Her father was saying something. She said, “I’m sorry. Dad, what was that?”

“I said, everything is all right, isn’t it?”

She hastened to reassure him it was, gave him a brief description of the lighthouse, and promised to call him and her mother when they were more settled. After the conversation ended, she sat on the lumpy, overstuffed couch that, along with two equally lumpy chairs and a couple of end tables, comprised the living room furniture. It was dark beyond the small windows; she peered out at the night, thinking about her family and her home, about Jan’s drop-everything need to start writing his history of lighthouses that had brought them so many miles from all that was familiar.

But she didn’t sit there for long; there was nothing to be gained by brooding. Besides, Jan was waiting upstairs. And tonight he was all she really needed.

Alix

Late the next morning, they went into Hilliard to buy supplies and propane tank refills.

It was another cold day, overcast and windy; the daylight had a dull, steel-gray quality. Alix drove, bundled up in her pea jacket, a wool scarf, and a pair of gloves. Even with all that clothing, and the Ford’s heater turned up high, she couldn’t seem to get warm. Last night hadn’t been bad, cuddled up with Jan in the big old-fashioned four-poster, but this morning… God, the watch house living quarters had been like an icebox when they woke up. The heaters did little to dispel the damp chill, and the woodstove in the living room had started smoking as soon as Jan lit the fire. And of course the stove in the kitchen had run out of propane before the coffee was even hot.

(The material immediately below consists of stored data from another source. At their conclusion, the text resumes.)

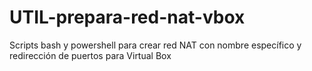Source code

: # UTIL-prepara-red-nat-vbox
Scripts bash y powershell para crear red NAT con nombre específico y redirección de puertos para Virtual Box
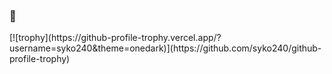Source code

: ### 🐢

<!--
**syko240/syko240** is a ✨ _special_ ✨ repository because its `README.md` (this file) appears on your GitHub profile.

Here are some ideas to get you started:

- 🔭 I’m currently working on ...
- 🌱 I’m currently learning ...
- 👯 I’m looking to collaborate on ...
- 🤔 I’m looking for help with ...
- 💬 Ask me about ...
- 📫 How to reach me: ...
- 😄 Pronouns: ...
- ⚡ Fun fact: ...
-->

<div align="left">
  [![trophy](https://github-profile-trophy.vercel.app/?username=syko240&theme=onedark)](https://github.com/syko240/github-profile-trophy)
</div>
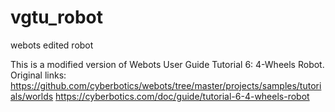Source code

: # vgtu_robot
webots edited robot

This is a modified version of Webots User Guide Tutorial 6: 4-Wheels Robot.
Original links:
https://github.com/cyberbotics/webots/tree/master/projects/samples/tutorials/worlds
https://cyberbotics.com/doc/guide/tutorial-6-4-wheels-robot
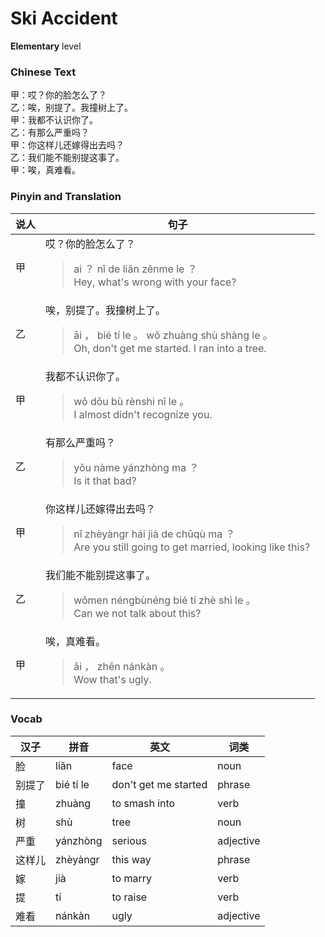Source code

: # Ski Accident
**Elementary** level
### Chinese Text
甲：哎？你的脸怎么了？<br />乙：唉，别提了。我撞树上了。<br />甲：我都不认识你了。<br />乙：有那么严重吗？<br />甲：你这样儿还嫁得出去吗？<br />乙：我们能不能别提这事了。<br />甲：唉，真难看。

### Pinyin and Translation
|说人|句子|
|----|----|
|甲|哎？你的脸怎么了？<blockquote>ai ？ nǐ de liǎn zěnme le ？<br />Hey, what's wrong with your face?</blockquote>|
|乙|唉，别提了。我撞树上了。<blockquote>āi ， bié tí le 。 wǒ zhuàng shù shàng le 。<br />Oh, don't get me started. I ran into a tree.</blockquote>|
|甲|我都不认识你了。<blockquote>wǒ dōu bù rènshi nǐ le 。<br />I almost didn't recognize you.</blockquote>|
|乙|有那么严重吗？<blockquote>yǒu nàme yánzhòng ma ？<br />Is it that bad?</blockquote>|
|甲|你这样儿还嫁得出去吗？<blockquote>nǐ zhèyàngr hái jià de chūqù ma ？<br />Are you still going to get married, looking like this?</blockquote>|
|乙|我们能不能别提这事了。<blockquote>wǒmen néngbùnéng bié tí zhè shì le 。<br />Can we not talk about this?</blockquote>|
|甲|唉，真难看。<blockquote>āi ， zhēn nánkàn 。<br />Wow that's ugly.</blockquote>|
### Vocab
|汉子|拼音|英文|词类|
|----|----|----|----|
|脸|liǎn|face|noun|
|别提了|bié tí le|don't get me started|phrase|
|撞|zhuàng|to smash into|verb|
|树|shù|tree|noun|
|严重|yánzhòng|serious|adjective|
|这样儿|zhèyàngr|this way|phrase|
|嫁|jià|to marry|verb|
|提|tí|to raise|verb|
|难看|nánkàn|ugly|adjective|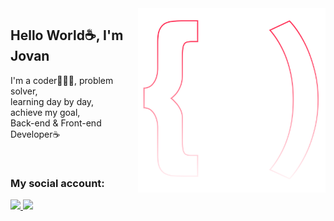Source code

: <img src="logo.svg" width="300px" min-width="300px" max-width="300px" align="right" alt="Logo iuricode">

<h2>Hello World☕, I'm Jovan</h2>

<p>I'm a coder🧑🏽‍💻, problem solver,<br> learning day by day, <br> achieve my goal, <br>Back-end & Front-end Developer☕</p>

</br>

<h3>My social account:</h3> 

  
  <a href="https://www.linkedin.com/in/jovaneah" alt="Linkedin">
    <img src="https://img.shields.io/badge/-Linkedin-ff3a5e?style=for-the-badge&logo=Linkedin&logoColor=FFF"/>
  </a>
  <a href="https://wa.me/6281395744255" alt="Linkedin">
    <img src="https://img.shields.io/badge/-Whatsapp-ff3a5e?style=for-the-badge&logo=Linkedin&logoColor=FFF"/>
  </a>
  
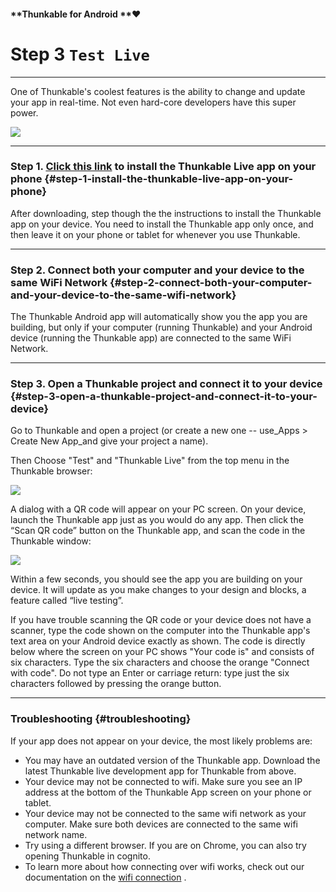 #### **Thunkable for Android **❤

# Step 3 `Test Live`

---

One of Thunkable's coolest features is the ability to change and update your app in real-time. Not even hard-core developers have this super power.



![](https://thunkable.com/explore/img/WifiA.png)

---

### Step 1. [Click this link](https://play.google.com/store/apps/details?id=com.thunkable.appinventor.aicompanion3&hl=en) to install the Thunkable Live app on your phone {#step-1-install-the-thunkable-live-app-on-your-phone}

After downloading, step though the the instructions to install the Thunkable app on your device. You need to install the Thunkable app only once, and then leave it on your phone or tablet for whenever you use Thunkable.

---

### Step 2. Connect both your computer and your device to the same WiFi Network {#step-2-connect-both-your-computer-and-your-device-to-the-same-wifi-network}

The Thunkable Android app will automatically show you the app you are building, but only if your computer \(running Thunkable\) and your Android device \(running the Thunkable app\) are connected to the same WiFi Network.

---

### Step 3. Open a Thunkable project and connect it to your device {#step-3-open-a-thunkable-project-and-connect-it-to-your-device}

Go to Thunkable and open a project \(or create a new one -- use\_Apps &gt; Create New App\_and give your project a name\).

Then Choose "Test" and "Thunkable Live" from the top menu in the Thunkable browser:

![](https://thunkable.com/explore/img/connectSnapshot2.png)

A dialog with a QR code will appear on your PC screen. On your device, launch the Thunkable app just as you would do any app. Then click the “Scan QR code” button on the Thunkable app, and scan the code in the Thunkable window:

![](https://thunkable.com/explore/img/six_character_code.png)

Within a few seconds, you should see the app you are building on your device. It will update as you make changes to your design and blocks, a feature called “live testing”.

If you have trouble scanning the QR code or your device does not have a scanner, type the code shown on the computer into the Thunkable app's text area on your Android device exactly as shown. The code is directly below where the screen on your PC shows "Your code is" and consists of six characters. Type the six characters and choose the orange "Connect with code". Do not type an Enter or carriage return: type just the six characters followed by pressing the orange button.

---

### Troubleshooting {#troubleshooting}

If your app does not appear on your device, the most likely problems are:

* You may have an outdated version of the Thunkable app. Download the latest Thunkable live development app for Thunkable from above.
* Your device may not be connected to wifi. Make sure you see an IP address at the bottom of the Thunkable App screen on your phone or tablet.
* Your device may not be connected to the same wifi network as your computer. Make sure both devices are connected to the same wifi network name.
* Try using a different browser. If you are on Chrome, you can also try opening Thunkable in cognito.
* To learn more about how connecting over wifi works, check out our documentation on the [wifi connection](https://thunkable.com/explore/custom-tinywebdb-service.html)
  .



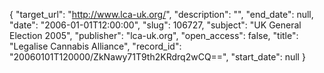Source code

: {
  "target_url": "http://www.lca-uk.org/", 
  "description": "", 
  "end_date": null, 
  "date": "2006-01-01T12:00:00", 
  "slug": 106727, 
  "subject": "UK General Election 2005", 
  "publisher": "lca-uk.org", 
  "open_access": false, 
  "title": "Legalise Cannabis Alliance", 
  "record_id": "20060101T120000/ZkNawy71T9th2KRdrq2wCQ==", 
  "start_date": null
}

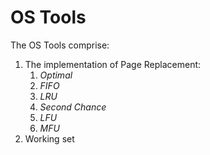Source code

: # OS Tools 
The OS Tools comprise:

1. The implementation of Page Replacement: 
   1. _Optimal_
   2. _FIFO_
   3. _LRU_
   4. _Second Chance_
   5. _LFU_
   6. _MFU_
2. Working set
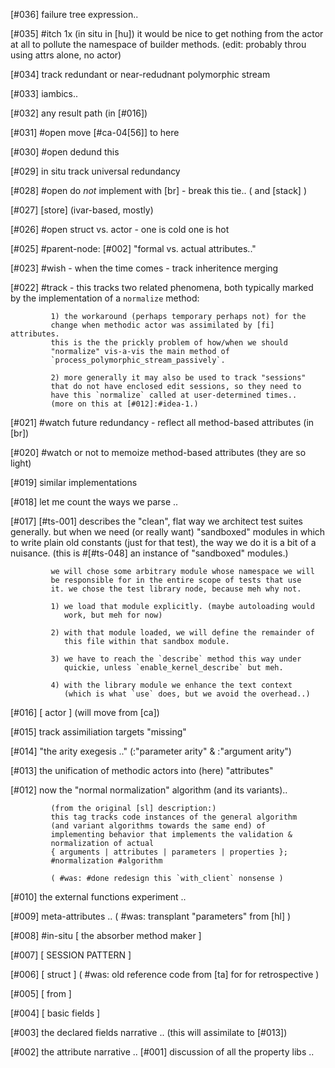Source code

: [#036]       failure tree expression..

[#035] #itch 1x (in situ in [hu]) it would be nice to get nothing from
             the actor at all to pollute the namespace of builder
             methods. (edit: probably throu using attrs alone, no actor)

[#034]       track redundant or near-redudnant polymorphic stream

[#033]       iambics..

[#032]       any result path (in [#016])

[#031] #open move [#ca-04[56]] to here

[#030] #open dedund this

[#029]       in situ track universal redundancy

[#028] #open do *not* implement with [br] - break this tie..
             ( and [stack] )


[#027]       [store]  (ivar-based, mostly)

[#026] #open struct vs. actor - one is cold one is hot

[#025]       #parent-node: [#002] "formal vs. actual attributes.."

[#023]       #wish - when the time comes - track inheritence merging

[#022]       #track - this tracks two related phenomena, both typically
             marked by the implementation of a `normalize` method:

             1) the workaround (perhaps temporary perhaps not) for the
             change when methodic actor was assimilated by [fi] attributes.
             this is the the prickly problem of how/when we should
             "normalize" vis-a-vis the main method of
             `process_polymorphic_stream_passively`.

             2) more generally it may also be used to track "sessions"
             that do not have enclosed edit sessions, so they need to
             have this `normalize` called at user-determined times..
             (more on this at [#012]:#idea-1.)

[#021] #watch future redundancy - reflect all method-based attributes (in [br])

[#020]       #watch or not to memoize method-based attributes (they are so light)

[#019]       similar implementations

[#018]       let me count the ways we parse ..

[#017]       [#ts-001] describes the "clean", flat way we architect test
             suites generally. but when we need (or really want) "sandboxed"
             modules in which to write plain old constants (just for
             that test), the way we do it is a bit of a nuisance.
             (this is #[#ts-048] an instance of "sandboxed" modules.)

             we will chose some arbitrary module whose namespace we will
             be responsible for in the entire scope of tests that use
             it. we chose the test library node, because meh why not.

             1) we load that module explicitly. (maybe autoloading would
                work, but meh for now)

             2) with that module loaded, we will define the remainder of
                this file within that sandbox module.

             3) we have to reach the `describe` method this way under
                quickie, unless `enable_kernel_describe` but meh.

             4) with the library module we enhance the text context
                (which is what `use` does, but we avoid the overhead..)


[#016]       [ actor ]  (will move from [ca])

[#015]       track assimiliation targets "missing"

[#014]       "the arity exegesis .." (:"parameter arity" & :"argument arity")

[#013]       the unification of methodic actors into (here) "attributes"

[#012]       now the "normal normalization" algorithm (and its variants)..

             (from the original [sl] description:)
             this tag tracks code instances of the general algorithm
             (and variant algorithms towards the same end) of
             implementing behavior that implements the validation &
             normalization of actual
             { arguments | attributes | parameters | properties };
             #normalization #algorithm

             ( #was: #done redesign this `with_client` nonsense )

[#010]       the external functions experiment ..

[#009]       meta-attributes ..
             ( #was: transplant "parameters" from [hl] )

[#008]       #in-situ [ the absorber method maker ]

[#007]       [ SESSION PATTERN ]

[#006]       [ struct ]
             ( #was: old reference code from [ta] for for retrospective )

[#005]       [ from ]

[#004]       [ basic fields ]

[#003]       the declared fields narrative .. (this will assimilate to [#013])

[#002]       the attribute narrative ..
[#001]       discussion of all the property libs ..
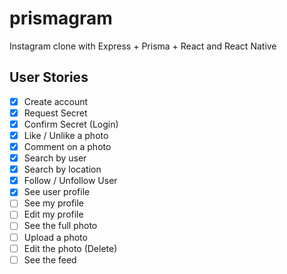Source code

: # prismagram

Instagram clone with Express + Prisma + React and React Native

## User Stories

- [x] Create account
- [x] Request Secret
- [x] Confirm Secret (Login)
- [x] Like / Unlike a photo
- [x] Comment on a photo
- [x] Search by user
- [x] Search by location
- [x] Follow / Unfollow User
- [x] See user profile
- [ ] See my profile
- [ ] Edit my profile
- [ ] See the full photo
- [ ] Upload a photo
- [ ] Edit the photo (Delete)
- [ ] See the feed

It had not been a good morning for those reasons and because Jan seemed to have lapsed into another of his depressed moods. It was odd, considering how cheerful he’d been yesterday, how exuberantly he’d made love to her last night. The only reason she could find for it was that he was suffering another of his headaches. She knew he was because of the way he moved, the pinched look of his face, the controlled wince she would catch now and then in his expression; but when she had asked him about it, he shrugged it off and refused to talk about it. He hadn’t said twenty words to her, and he sat silently now, slouched against the passenger door, rumpling his beard and wincing whenever one of the tires bounced through a pothole.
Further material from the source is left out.